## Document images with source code
================

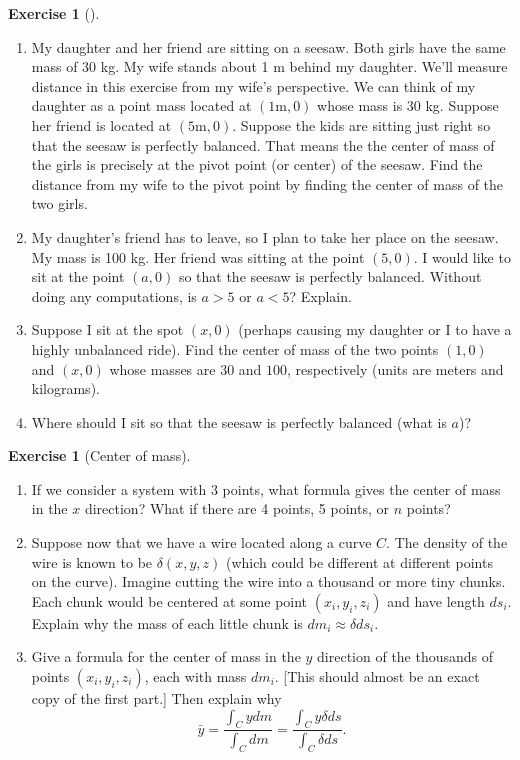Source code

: \documentclass[10pt,]{book}
\theoremstyle{plain}
\theoremstyle{definition}
\theoremstyle{definition}
\theoremstyle{definition}
\theoremstyle{definition}
\newtheorem{exploration}[project]{Exercise}
\theoremstyle{definition}
\numberwithin{equation}{section}
\newcommand{\lt}{<}
\begin{document}
\begin{exploration}[]\label{exploration-221}
\leavevmode%
\begin{enumerate}[font=\bfseries,label=(\alph*),ref=\alph*]
\item\label{task-570} My daughter and her friend are sitting on a seesaw.  Both girls have the same mass of 30 kg. My wife stands about 1 m behind my daughter. We'll measure distance in this exercise from my wife's perspective.  We can think of my daughter as a point mass located at \((1\text{m} ,0)\) whose mass is \(30\) kg. Suppose her friend is located at \((5\text{m} ,0)\). Suppose the kids are sitting just right so that the seesaw is perfectly balanced.  That means the the center of mass of the girls is precisely at the pivot point (or center) of the seesaw. Find the distance from my wife to the pivot point by finding the center of mass of the two girls.%
\item\label{task-571} My daughter's friend has to leave, so I plan to take her place on the seesaw. My mass is 100 kg. Her friend was sitting at the point \((5,0)\). I would like to sit at the point \((a,0)\) so that the seesaw is perfectly balanced. Without doing any computations, is \(a>5\) or \(a\lt 5\)? Explain.%
\item\label{task-572} Suppose I sit at the spot \((x,0)\) (perhaps causing my daughter or I to have a highly unbalanced ride). Find the center of mass of the two points \((1,0)\) and \((x,0)\) whose masses are \(30\) and \(100\), respectively (units are meters and kilograms).%
\item\label{task-573} Where should I sit so that the seesaw is perfectly balanced (what is \(a\))?%
\end{enumerate}
\end{exploration}
\begin{exploration}[Center of mass]\label{center_of_mass_of_curve}
\leavevmode%
\begin{enumerate}[font=\bfseries,label=(\alph*),ref=\alph*]
\item\label{task-574} If we consider a system with 3 points, what formula gives the center of mass in the \(x\) direction? What if there are 4 points, 5 points, or \(n\) points?%
\item\label{task-575} Suppose now that we have a wire located along a curve \(C\). The density of the wire is known to be \(\delta(x,y,z)\) (which could be different at different points on the curve).  Imagine cutting the wire into a thousand or more tiny chunks.  Each chunk would be centered at some point \((x_i,y_i,z_i)\) and have length \(ds_i\). Explain why the mass of each little chunk is \(dm_i\approx\delta ds_i\).%
\item\label{task-576} Give a formula for the center of mass in the \(y\) direction of the thousands of points \((x_i,y_i,z_i)\), each with mass \(dm_i\). [This should almost be an exact copy of the first part.] Then explain why%
\begin{equation*}
\bar y = \frac{\int_C y dm}{\int_C dm}=\frac{\int_C y \delta ds}{\int_C \delta ds}.
\end{equation*}
%
\end{enumerate}
\end{exploration}
\end{document}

================

## Work order
All records are to be reproduced exactly; the pictures are to be omitted.

## Task solution
Source code

: \documentclass[10pt,]{book}
\theoremstyle{plain}
\theoremstyle{definition}
\theoremstyle{definition}
\theoremstyle{definition}
\theoremstyle{definition}
\newtheorem{exploration}[project]{Exercise}
\theoremstyle{definition}
\numberwithin{equation}{section}
\newcommand{\lt}{<}
\begin{document}
\begin{exploration}[]\label{exploration-221}
\leavevmode%
\begin{enumerate}[font=\bfseries,label=(\alph*),ref=\alph*]
\item\label{task-570} My daughter and her friend are sitting on a seesaw.  Both girls have the same mass of 30 kg. My wife stands about 1 m behind my daughter. We'll measure distance in this exercise from my wife's perspective.  We can think of my daughter as a point mass located at \((1\text{m} ,0)\) whose mass is \(30\) kg. Suppose her friend is located at \((5\text{m} ,0)\). Suppose the kids are sitting just right so that the seesaw is perfectly balanced.  That means the the center of mass of the girls is precisely at the pivot point (or center) of the seesaw. Find the distance from my wife to the pivot point by finding the center of mass of the two girls.%
\item\label{task-571} My daughter's friend has to leave, so I plan to take her place on the seesaw. My mass is 100 kg. Her friend was sitting at the point \((5,0)\). I would like to sit at the point \((a,0)\) so that the seesaw is perfectly balanced. Without doing any computations, is \(a>5\) or \(a\lt 5\)? Explain.%
\item\label{task-572} Suppose I sit at the spot \((x,0)\) (perhaps causing my daughter or I to have a highly unbalanced ride). Find the center of mass of the two points \((1,0)\) and \((x,0)\) whose masses are \(30\) and \(100\), respectively (units are meters and kilograms).%
\item\label{task-573} Where should I sit so that the seesaw is perfectly balanced (what is \(a\))?%
\end{enumerate}
\end{exploration}
\begin{exploration}[Center of mass]\label{center_of_mass_of_curve}
\leavevmode%
\begin{enumerate}[font=\bfseries,label=(\alph*),ref=\alph*]
\item\label{task-574} If we consider a system with 3 points, what formula gives the center of mass in the \(x\) direction? What if there are 4 points, 5 points, or \(n\) points?%
\item\label{task-575} Suppose now that we have a wire located along a curve \(C\). The density of the wire is known to be \(\delta(x,y,z)\) (which could be different at different points on the curve).  Imagine cutting the wire into a thousand or more tiny chunks.  Each chunk would be centered at some point \((x_i,y_i,z_i)\) and have length \(ds_i\). Explain why the mass of each little chunk is \(dm_i\approx\delta ds_i\).%
\item\label{task-576} Give a formula for the center of mass in the \(y\) direction of the thousands of points \((x_i,y_i,z_i)\), each with mass \(dm_i\). [This should almost be an exact copy of the first part.] Then explain why%
\begin{equation*}
\bar y = \frac{\int_C y dm}{\int_C dm}=\frac{\int_C y \delta ds}{\int_C \delta ds}.
\end{equation*}
%
\end{enumerate}
\end{exploration}
\end{document}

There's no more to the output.